Thursday, July 19, 2012

Timeline Analysis - What's missing & What's coming..

If you missed my SANS 360 on timeline analysis...

What the heck is timeline analysis??  

Timeline creation and presentation is the concept of normalizing event data by time and presenting it in chronological order for review. This sequence of event data becomes a narrative “a story” of events over a period of time. Furthermore, it can be used to put events into context, interpret complex data and identify anomalies or patterns. The concept of timeline creation and presentation is widely used amongst many practices including Digital Forensics and Incident Response (DFIR)

For DFIR purposes, timeline creation and presentation primarily consists of recursively scanning through a file system (or linear through a physical or partition disk image) and extracting forensic artifacts and associated timestamp data. The data is then converted to a normalized structured format in which it can be subsequently reviewed in chronological order.

Creation and Filtering

A tool named “log2timeline”, by Kristinn Gudjonsson, is a example of a framework for automatic creation of forensic timeline data.
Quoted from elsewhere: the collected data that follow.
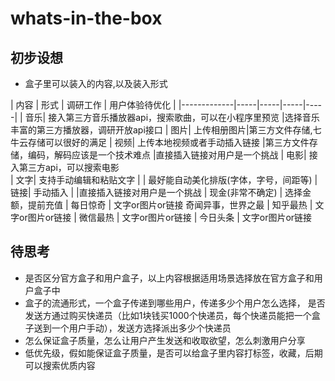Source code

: # whats-in-the-box
## 初步设想

- 盒子里可以装入的内容,以及装入形式

| 内容        | 形式           | 调研工作 | 用户体验待优化 | 
|-------------|-----|-----|-----|-----|
| 音乐| 接入第三方音乐播放器api，搜索歌曲，可以在小程序里预览 |选择音乐丰富的第三方播放器，调研开放api接口 
| 图片| 上传相册图片|第三方文件存储,七牛云存储可以很好的满足 
| 视频| 上传本地视频或者手动插入链接      |第三方文件存储，编码，解码应该是一个技术难点 |直接插入链接对用户是一个挑战
| 电影| 接入第三方api，可以搜索电影      
| 文字| 支持手动编辑和粘贴文字 |   | 最好能自动美化排版(字体，字号，间距等)
| 链接| 手动插入 |  |直接插入链接对用户是一个挑战
| 现金(非常不确定) | 选择金额，提前充值 
| 每日惊奇 | 文字or图片or链接 奇闻异事，世界之最
| 知乎最热 | 文字or图片or链接 
| 微信最热 | 文字or图片or链接 
| 今日头条 | 文字or图片or链接 

## 待思考

- 是否区分官方盒子和用户盒子，以上内容根据适用场景选择放在官方盒子和用户盒子中
- 盒子的流通形式，一个盒子传递到哪些用户，传递多少个用户怎么选择，
  是否发送方通过购买快递员（比如1块钱买1000个快递员，每个快递员能把一个盒子送到一个用户手动），发送方选择派出多少个快递员
- 怎么保证盒子质量，怎么让用户产生发送和收取欲望，怎么刺激用户分享
- 低优先级，假如能保证盒子质量，是否可以给盒子里内容打标签，收藏，后期可以搜索优质内容
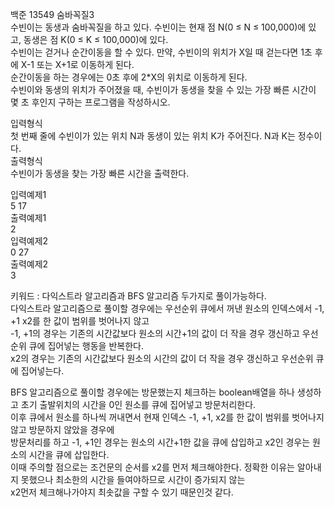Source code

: 백준 13549 숨바꼭질3  
수빈이는 동생과 숨바꼭질을 하고 있다. 수빈이는 현재 점 N(0 ≤ N ≤ 100,000)에 있고, 동생은 점 K(0 ≤ K ≤ 100,000)에 있다.  
수빈이는 걷거나 순간이동을 할 수 있다. 만약, 수빈이의 위치가 X일 때 걷는다면 1초 후에 X-1 또는 X+1로 이동하게 된다.  
순간이동을 하는 경우에는 0초 후에 2*X의 위치로 이동하게 된다.  
수빈이와 동생의 위치가 주어졌을 때, 수빈이가 동생을 찾을 수 있는 가장 빠른 시간이 몇 초 후인지 구하는 프로그램을 작성하시오.  

입력형식  
첫 번째 줄에 수빈이가 있는 위치 N과 동생이 있는 위치 K가 주어진다. N과 K는 정수이다.  
출력형식  
수빈이가 동생을 찾는 가장 빠른 시간을 출력한다.  

입력예제1  
5 17  
출력예제1   
2  
입력예제2  
0 27  
출력예제2  
3

키워드 : 다익스트라 알고리즘과 BFS 알고리즘 두가지로 풀이가능하다.  
다익스트라 알고리즘으로 풀이할 경우에는 우선순위 큐에서 꺼낸 원소의 인덱스에서 -1, +1 x2를 한 값이 범위를 벗어나지 않고  
-1, +1의 경우는 기존의 시간값보다 원소의 시간+1의 값이 더 작을 경우 갱신하고 우선순위 큐에 집어넣는 행동을 반복한다.  
x2의 경우는 기존의 시간값보다 원소의 시간의 값이 더 작을 경우 갱신하고 우선순위 큐에 집어넣는다.  

BFS 알고리즘으로 풀이할 경우에는 방문했는지 체크하는 boolean배열을 하나 생성하고 초기 출발위치의 시간을 0인 원소를 큐에 집어넣고 방문처리한다.  
이후 큐에서 원소를 하나씩 꺼내면서 현재 인덱스 -1, +1, x2를 한 값이 범위를 벗어나지 않고 방문하지 않았을 경우에  
방문처리를 하고 -1, +1인 경우는 원소의 시간+1한 값을 큐에 삽입하고 x2인 경우는 원소의 시간을 큐에 삽입한다.  
이때 주의할 점으로는 조건문의 순서를 x2를 먼저 체크해야한다. 정확한 이유는 알아내지 못했으나 최소한의 시간을 들여야하므로 시간이 증가되지 않는  
x2먼저 체크해나가야지 최솟값을 구할 수 있기 때문인것 같다.
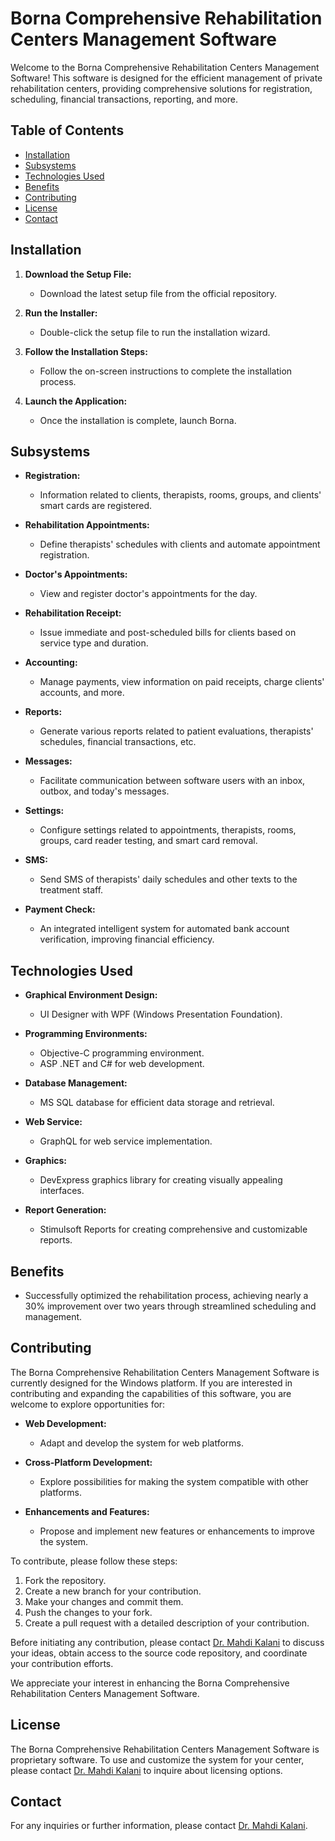 # Borna Comprehensive Rehabilitation Centers Management Software

Welcome to the Borna Comprehensive Rehabilitation Centers Management Software! This software is designed for the efficient management of private rehabilitation centers, providing comprehensive solutions for registration, scheduling, financial transactions, reporting, and more.

## Table of Contents

- [Installation](#installation)
- [Subsystems](#subsystems)
- [Technologies Used](#technologies-used)
- [Benefits](#benefits)
- [Contributing](#contributing)
- [License](#license)
- [Contact](#contact)

## Installation

1. **Download the Setup File:**
   - Download the latest setup file from the official repository.

2. **Run the Installer:**
   - Double-click the setup file to run the installation wizard.

3. **Follow the Installation Steps:**
   - Follow the on-screen instructions to complete the installation process.

4. **Launch the Application:**
   - Once the installation is complete, launch Borna.

## Subsystems

- **Registration:**
  - Information related to clients, therapists, rooms, groups, and clients' smart cards are registered.

- **Rehabilitation Appointments:**
  - Define therapists' schedules with clients and automate appointment registration.

- **Doctor's Appointments:**
  - View and register doctor's appointments for the day.

- **Rehabilitation Receipt:**
  - Issue immediate and post-scheduled bills for clients based on service type and duration.

- **Accounting:**
  - Manage payments, view information on paid receipts, charge clients' accounts, and more.

- **Reports:**
  - Generate various reports related to patient evaluations, therapists' schedules, financial transactions, etc.

- **Messages:**
  - Facilitate communication between software users with an inbox, outbox, and today's messages.

- **Settings:**
  - Configure settings related to appointments, therapists, rooms, groups, card reader testing, and smart card removal.

- **SMS:**
  - Send SMS of therapists' daily schedules and other texts to the treatment staff.

- **Payment Check:**
  - An integrated intelligent system for automated bank account verification, improving financial efficiency.

## Technologies Used

- **Graphical Environment Design:**
  - UI Designer with WPF (Windows Presentation Foundation).

- **Programming Environments:**
  - Objective-C programming environment.
  - ASP .NET and C# for web development.

- **Database Management:**
  - MS SQL database for efficient data storage and retrieval.

- **Web Service:**
  - GraphQL for web service implementation.

- **Graphics:**
  - DevExpress graphics library for creating visually appealing interfaces.

- **Report Generation:**
  - Stimulsoft Reports for creating comprehensive and customizable reports.

## Benefits

- Successfully optimized the rehabilitation process, achieving nearly a 30% improvement over two years through streamlined scheduling and management.

## Contributing

The Borna Comprehensive Rehabilitation Centers Management Software is currently designed for the Windows platform. If you are interested in contributing and expanding the capabilities of this software, you are welcome to explore opportunities for:

- **Web Development:**
  - Adapt and develop the system for web platforms.

- **Cross-Platform Development:**
  - Explore possibilities for making the system compatible with other platforms.

- **Enhancements and Features:**
  - Propose and implement new features or enhancements to improve the system.

To contribute, please follow these steps:

1. Fork the repository.
2. Create a new branch for your contribution.
3. Make your changes and commit them.
4. Push the changes to your fork.
5. Create a pull request with a detailed description of your contribution.

Before initiating any contribution, please contact [Dr. Mahdi Kalani](mailto:dr.mahdi.kalani@gmail.com) to discuss your ideas, obtain access to the source code repository, and coordinate your contribution efforts.

We appreciate your interest in enhancing the Borna Comprehensive Rehabilitation Centers Management Software.

## License

The Borna Comprehensive Rehabilitation Centers Management Software is proprietary software. To use and customize the system for your center, please contact [Dr. Mahdi Kalani](mailto:dr.mahdi.kalani@gmail.com) to inquire about licensing options.

## Contact

For any inquiries or further information, please contact [Dr. Mahdi Kalani](mailto:dr.mahdi.kalani@gmail.com).
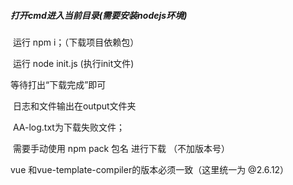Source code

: ##### 打开cmd进入当前目录(需要安装nodejs环境)

​	运行 npm i；（下载项目依赖包）

​	运行 node init.js  (执行init文件)

等待打出“下载完成”即可

​	日志和文件输出在output文件夹

​		AA-log.txt为下载失败文件；

​		需要手动使用   npm pack 包名   进行下载 （不加版本号）



vue 和vue-template-compiler的版本必须一致（这里统一为 @2.6.12）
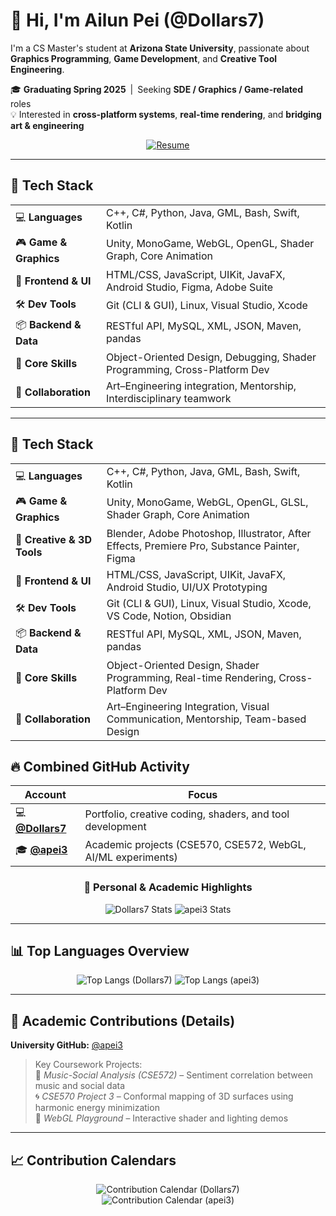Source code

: # 👋 Hi, I'm Ailun Pei (@Dollars7)

I'm a CS Master's student at **Arizona State University**, passionate about **Graphics Programming**, **Game Development**, and **Creative Tool Engineering**.

🎓 **Graduating Spring 2025** | Seeking **SDE / Graphics / Game-related** roles  
💡 Interested in **cross-platform systems**, **real-time rendering**, and **bridging art & engineering**

<div align="center">

[![Resume](https://img.shields.io/badge/📄_View_My_Resume-4A90E2?style=plastic)](https://dollars7.github.io/resume/SDE/)

</div>

---

## 🧰 Tech Stack

<table>
  <tr><td>💻 <strong>Languages</strong></td><td>C++, C#, Python, Java, GML, Bash, Swift, Kotlin</td></tr>
  <tr><td>🎮 <strong>Game & Graphics</strong></td><td>Unity, MonoGame, WebGL, OpenGL, Shader Graph, Core Animation</td></tr>
  <tr><td>🎨 <strong>Frontend & UI</strong></td><td>HTML/CSS, JavaScript, UIKit, JavaFX, Android Studio, Figma, Adobe Suite</td></tr>
  <tr><td>🛠️ <strong>Dev Tools</strong></td><td>Git (CLI & GUI), Linux, Visual Studio, Xcode</td></tr>
  <tr><td>📦 <strong>Backend & Data</strong></td><td>RESTful API, MySQL, XML, JSON, Maven, pandas</td></tr>
  <tr><td>🚀 <strong>Core Skills</strong></td><td>Object-Oriented Design, Debugging, Shader Programming, Cross-Platform Dev</td></tr>
  <tr><td>🤝 <strong>Collaboration</strong></td><td>Art–Engineering integration, Mentorship, Interdisciplinary teamwork</td></tr>
</table>

---

## 🧰 Tech Stack

<table>
  <tr>
    <td>💻 <strong>Languages</strong></td>
    <td>C++, C#, Python, Java, GML, Bash, Swift, Kotlin</td>
  </tr>
  <tr>
    <td>🎮 <strong>Game & Graphics</strong></td>
    <td>Unity, MonoGame, WebGL, OpenGL, GLSL, Shader Graph, Core Animation</td>
  </tr>
  <tr>
    <td>🧠 <strong>Creative & 3D Tools</strong></td>
    <td>Blender, Adobe Photoshop, Illustrator, After Effects, Premiere Pro, Substance Painter, Figma</td>
  </tr>
  <tr>
    <td>🎨 <strong>Frontend & UI</strong></td>
    <td>HTML/CSS, JavaScript, UIKit, JavaFX, Android Studio, UI/UX Prototyping</td>
  </tr>
  <tr>
    <td>🛠️ <strong>Dev Tools</strong></td>
    <td>Git (CLI & GUI), Linux, Visual Studio, Xcode, VS Code, Notion, Obsidian</td>
  </tr>
  <tr>
    <td>📦 <strong>Backend & Data</strong></td>
    <td>RESTful API, MySQL, XML, JSON, Maven, pandas</td>
  </tr>
  <tr>
    <td>🚀 <strong>Core Skills</strong></td>
    <td>Object-Oriented Design, Shader Programming, Real-time Rendering, Cross-Platform Dev</td>
  </tr>
  <tr>
    <td>🤝 <strong>Collaboration</strong></td>
    <td>Art–Engineering Integration, Visual Communication, Mentorship, Team-based Design</td>
  </tr>
</table>




## 🔥 Combined GitHub Activity

| Account | Focus |
|----------|--------|
| 💻 **[@Dollars7](https://github.com/Dollars7)** | Portfolio, creative coding, shaders, and tool development |
| 🎓 **[@apei3](https://github.com/apei3)** | Academic projects (CSE570, CSE572, WebGL, AI/ML experiments) |

<div align="center">

### 🧩 Personal & Academic Highlights
![Dollars7 Stats](https://github-readme-stats.vercel.app/api?username=Dollars7&show_icons=true&theme=tokyonight&hide_rank=true&hide_border=true)
![apei3 Stats](https://github-readme-stats.vercel.app/api?username=apei3&show_icons=true&theme=algolia&hide_rank=true&hide_border=true)

</div>

---

## 📊 Top Languages Overview
<div align="center">

![Top Langs (Dollars7)](https://github-readme-stats.vercel.app/api/top-langs/?username=Dollars7&layout=compact&theme=tokyonight&hide_border=true)
![Top Langs (apei3)](https://github-readme-stats.vercel.app/api/top-langs/?username=apei3&layout=compact&theme=algolia&hide_border=true)

</div>

---

## 🧪 Academic Contributions (Details)

**University GitHub:** [@apei3](https://github.com/apei3)

> Key Coursework Projects:  
> 🎵 *Music-Social Analysis (CSE572)* – Sentiment correlation between music and social data  
> 🌀 *CSE570 Project 3* – Conformal mapping of 3D surfaces using harmonic energy minimization  
> 🌈 *WebGL Playground* – Interactive shader and lighting demos  

---

## 📈 Contribution Calendars

<div align="center">

![Contribution Calendar (Dollars7)](https://ghchart.rshah.org/Dollars7)  
![Contribution Calendar (apei3)](https://ghchart.rshah.org/apei3)

</div>

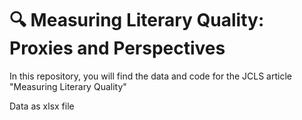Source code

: # 🔍 Measuring Literary Quality: Proxies and Perspectives

In this repository, you will find the data and code for the JCLS article "Measuring Literary Quality"

Data as xlsx file

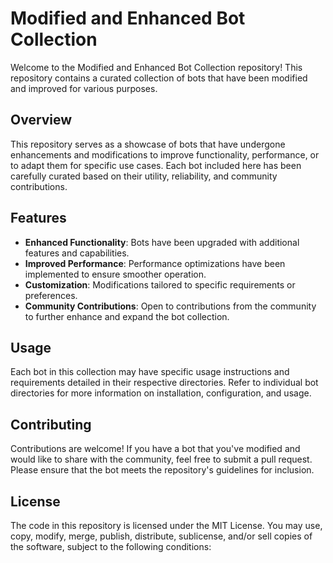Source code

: # Modified and Enhanced Bot Collection

Welcome to the Modified and Enhanced Bot Collection repository! This repository contains a curated collection of bots that have been modified and improved for various purposes.

## Overview

This repository serves as a showcase of bots that have undergone enhancements and modifications to improve functionality, performance, or to adapt them for specific use cases. Each bot included here has been carefully curated based on their utility, reliability, and community contributions.

## Features

- **Enhanced Functionality**: Bots have been upgraded with additional features and capabilities.
- **Improved Performance**: Performance optimizations have been implemented to ensure smoother operation.
- **Customization**: Modifications tailored to specific requirements or preferences.
- **Community Contributions**: Open to contributions from the community to further enhance and expand the bot collection.

## Usage

Each bot in this collection may have specific usage instructions and requirements detailed in their respective directories. Refer to individual bot directories for more information on installation, configuration, and usage.

## Contributing

Contributions are welcome! If you have a bot that you've modified and would like to share with the community, feel free to submit a pull request. Please ensure that the bot meets the repository's guidelines for inclusion.

## License

The code in this repository is licensed under the MIT License. You may use, copy, modify, merge, publish, distribute, sublicense, and/or sell copies of the software, subject to the following conditions:
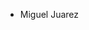 - Miguel Juarez


<!---
yakuzaza/yakuzaza is a ✨ special ✨ repository because its `README.md` (this file) appears on your GitHub profile.
You can click the Preview link to take a look at your changes.
--->
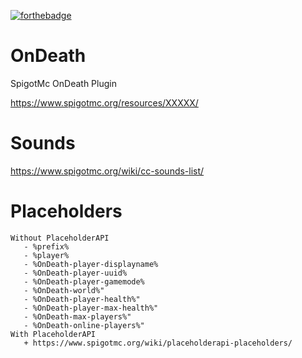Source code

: [![forthebadge](https://forthebadge.com/images/badges/built-with-love.svg)](https://github.com/Tigerpanzer02)
# OnDeath
SpigotMc OnDeath Plugin

https://www.spigotmc.org/resources/XXXXX/

# Sounds 
https://www.spigotmc.org/wiki/cc-sounds-list/

# Placeholders
    Without PlaceholderAPI
       - %prefix%
       - %player%
       - %OnDeath-player-displayname%
       - %OnDeath-player-uuid%
       - %OnDeath-player-gamemode%
       - %OnDeath-world%"
       - %OnDeath-player-health%"
       - %OnDeath-player-max-health%"
       - %OnDeath-max-players%"
       - %OnDeath-online-players%"
    With PlaceholderAPI
       + https://www.spigotmc.org/wiki/placeholderapi-placeholders/
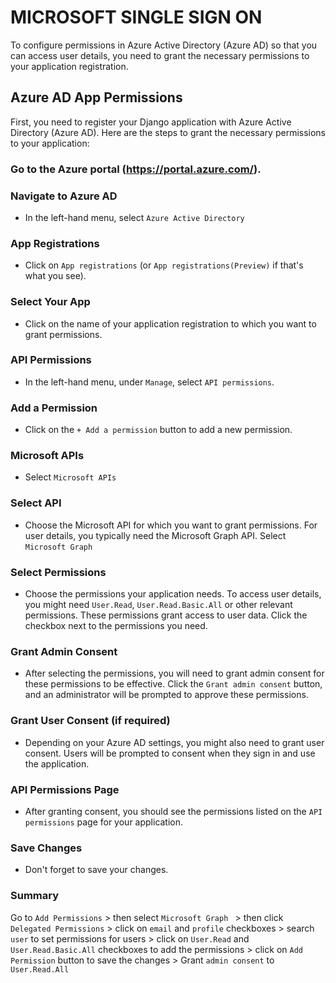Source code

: <!-- @format -->

# MICROSOFT SINGLE SIGN ON

To configure permissions in Azure Active Directory (Azure AD) so that you can access user details, you need to grant the necessary permissions to your application registration.

## Azure AD App Permissions

First, you need to register your Django application with Azure Active Directory (Azure AD). Here are the steps to grant the necessary permissions to your application:

### Go to the Azure portal (https://portal.azure.com/).

### Navigate to Azure AD

- In the left-hand menu, select `Azure Active Directory`

### App Registrations

- Click on `App registrations` (or `App registrations(Preview)` if that's what you see).

### Select Your App

- Click on the name of your application registration to which you want to grant permissions.

### API Permissions

- In the left-hand menu, under `Manage`, select `API permissions`.

### Add a Permission

- Click on the `+ Add a permission` button to add a new permission.

### Microsoft APIs

- Select `Microsoft APIs`

### Select API

- Choose the Microsoft API for which you want to grant permissions. For user details, you typically need the Microsoft Graph API. Select `Microsoft Graph`

### Select Permissions

- Choose the permissions your application needs. To access user details, you might need `User.Read`, `User.Read.Basic.All` or other relevant permissions. These permissions grant access to user data. Click the checkbox next to the permissions you need.

### Grant Admin Consent

- After selecting the permissions, you will need to grant admin consent for these permissions to be effective. Click the `Grant admin consent` button, and an administrator will be prompted to approve these permissions.

### Grant User Consent (if required)

- Depending on your Azure AD settings, you might also need to grant user consent. Users will be prompted to consent when they sign in and use the application.

### API Permissions Page

- After granting consent, you should see the permissions listed on the `API permissions` page for your application.

### Save Changes

- Don't forget to save your changes.

### Summary

Go to `Add Permissions` > then select `Microsoft Graph ` > then click `Delegated Permissions` > click on `email` and `profile` checkboxes > search `user` to set permissions for users > click on `User.Read` and `User.Read.Basic.All` checkboxes to add the permissions > click on `Add Permission` button to save the changes > Grant `admin consent` to `User.Read.All`
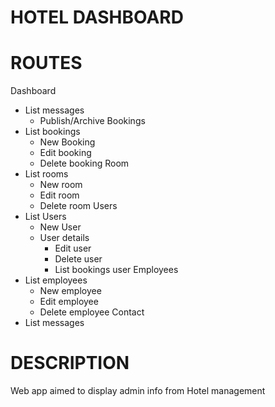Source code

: # HOTEL DASHBOARD

# ROUTES
Dashboard
- List messages
	- Publish/Archive
Bookings
- List bookings
	- New Booking
	- Edit booking
	- Delete booking
Room
- List rooms
	- New room
	- Edit room
	- Delete room
Users
- List Users
	- New User
	- User details
		- Edit user
		- Delete user
		- List bookings user
Employees
 - List employees
	- New employee
	- Edit employee
	- Delete employee
Contact
- List messages

# DESCRIPTION

Web app aimed to display admin info from Hotel management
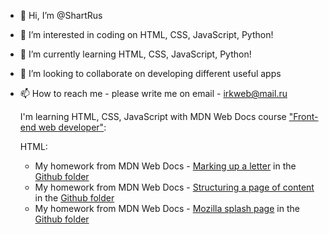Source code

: - 👋 Hi, I’m @ShartRus
- 👀 I’m interested in coding on HTML, CSS, JavaScript, Python!
- 🌱 I’m currently learning HTML, CSS, JavaScript, Python!
- 💞️ I’m looking to collaborate on developing different useful apps
- 📫 How to reach me - please write me on email - irkweb@mail.ru

    <p>I'm learning HTML, CSS, JavaScript with MDN Web Docs course <a href="https://developer.mozilla.org/en-US/docs/Learn/Front-end_web_developer" title="Front-end web developer">"Front-end web developer"</a>:
    <p>HTML:
        <ul>
            <li>My homework from MDN Web Docs - <a href="https://developer.mozilla.org/ru/docs/Learn/HTML/Introduction_to_HTML/Marking_up_a_letter" title="Marking up a letter">Marking up a letter</a> in the <a href="https://github.com/ShartRus/ShartRus/tree/main/Marking%20up%20a%20letter" title="Github folder">Github folder</a>
            </li>
            <li>My homework from MDN Web Docs - <a href="https://developer.mozilla.org/ru/docs/Learn/HTML/Introduction_to_HTML/Structuring_a_page_of_content" title="Structuring a page of content">Structuring a page of content</a>  in the <a href="https://github.com/ShartRus/ShartRus/tree/main/Structuring%20a%20page%20of%20content" title="Github folder">Github folder</a>
            </li>
            <li>My homework from MDN Web Docs - <a href="https://developer.mozilla.org/en-US/docs/Learn/HTML/Multimedia_and_embedding/Mozilla_splash_page" title="Mozilla splash page">Mozilla splash page</a>  in the <a href="https://github.com/ShartRus/ShartRus/tree/main/Mozilla%20splash%20page" title="Github folder">Github folder</a>
            </li>            
        </ul>
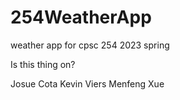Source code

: # 254WeatherApp
weather app for cpsc 254 2023 spring

Is this thing on?

Josue Cota
Kevin Viers
Menfeng Xue
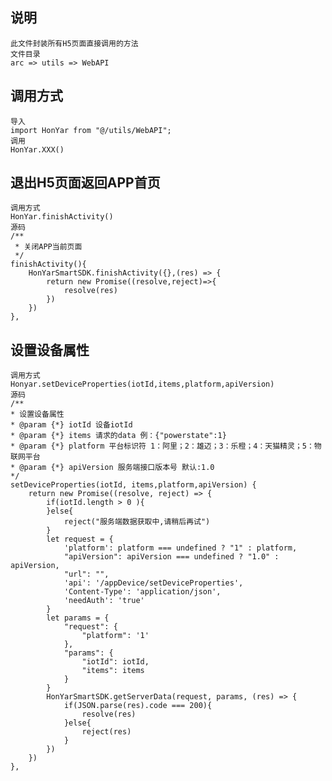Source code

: ## 说明
    此文件封装所有H5页面直接调用的方法
    文件目录
    arc => utils => WebAPI
## 调用方式
    导入
    import HonYar from "@/utils/WebAPI";
    调用
    HonYar.XXX()
## 退出H5页面返回APP首页
    调用方式
    HonYar.finishActivity()
    源码
    /**
     * 关闭APP当前页面
     */
    finishActivity(){
        HonYarSmartSDK.finishActivity({},(res) => {
            return new Promise((resolve,reject)=>{
                resolve(res)
            })
        })
    },
## 设置设备属性
    调用方式
    Honyar.setDeviceProperties(iotId,items,platform,apiVersion)
    源码
    /**
    * 设置设备属性
    * @param {*} iotId 设备iotId
    * @param {*} items 请求的data 例：{"powerstate":1}
    * @param {*} platform 平台标识符 1：阿里；2：雄迈；3：乐橙；4：天猫精灵；5：物联网平台
    * @param {*} apiVersion 服务端接口版本号 默认:1.0
    */
    setDeviceProperties(iotId, items,platform,apiVersion) {
        return new Promise((resolve, reject) => {
            if(iotId.length > 0 ){
            }else{
                reject("服务端数据获取中,请稍后再试")
            }
            let request = {
                'platform': platform === undefined ? "1" : platform,
                "apiVersion": apiVersion === undefined ? "1.0" : apiVersion,
                "url": "",
                'api': '/appDevice/setDeviceProperties',
                'Content-Type': 'application/json',
                'needAuth': 'true'
            }
            let params = {
                "request": {
                    "platform": '1'
                },
                "params": {
                    "iotId": iotId,
                    "items": items
                }
            }
            HonYarSmartSDK.getServerData(request, params, (res) => {
                if(JSON.parse(res).code === 200){
                    resolve(res)
                }else{
                    reject(res)
                }
            })
        })
    },
##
If you are interested in learning more about timeline creation and analysis using log2timeline I suggest starting with Kristinn's list of resource or taking the NEW SANS 508 class (here's a review I authored based on my experience). The main purpose of log2timeline is to provide a single interface to parse various log files and artifacts found in evidence such as file system data, windows event logs, windows registry last written times and Internet history. The data is then output to a structured format such as CSV, SQLite, or TLN.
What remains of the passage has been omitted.